Data Quality Test Suite
Data pipelines silently produce wrong numbers more often than they fail loudly. This template generates a comprehensive test suite that catches:
- Schema drift (a column type changed)
- Freshness issues (data is stale)
- Volume anomalies (record count dropped 50%)
- Quality violations (nulls, duplicates, invalid values)
- Business rule violations (orders without customers, sums that don't reconcile)
Pipelines without these tests will eventually ship bad data to consumers. The question is just when.
When to use
- Before deploying any new pipeline to production
- When inheriting pipelines without tests (yes, fix this immediately)
- After data quality incidents (formalize what you should have caught)

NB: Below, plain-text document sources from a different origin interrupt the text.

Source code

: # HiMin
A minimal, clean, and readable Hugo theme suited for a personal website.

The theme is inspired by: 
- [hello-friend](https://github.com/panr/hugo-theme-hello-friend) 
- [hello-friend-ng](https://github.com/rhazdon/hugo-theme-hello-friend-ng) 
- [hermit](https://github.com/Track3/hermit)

- For regulated data where SLAs require quality SLOs
Choice of tooling
Three viable approaches; pick one and stick with it:
1. Great Expectations — most comprehensive, Python-based, lots of built-in expectations, integrates with ADF/Databricks/Fabric. Best for: complex projects with many sources.
2. dbt tests — if using dbt for transformations, tests are co-located with models. SQL-native. Best for: dbt-centric stacks (less common in pure ADF/Fabric).
3. Native PySpark assertions + custom framework — lowest dependency, full control, but requires building. Best for: teams already deep in PySpark.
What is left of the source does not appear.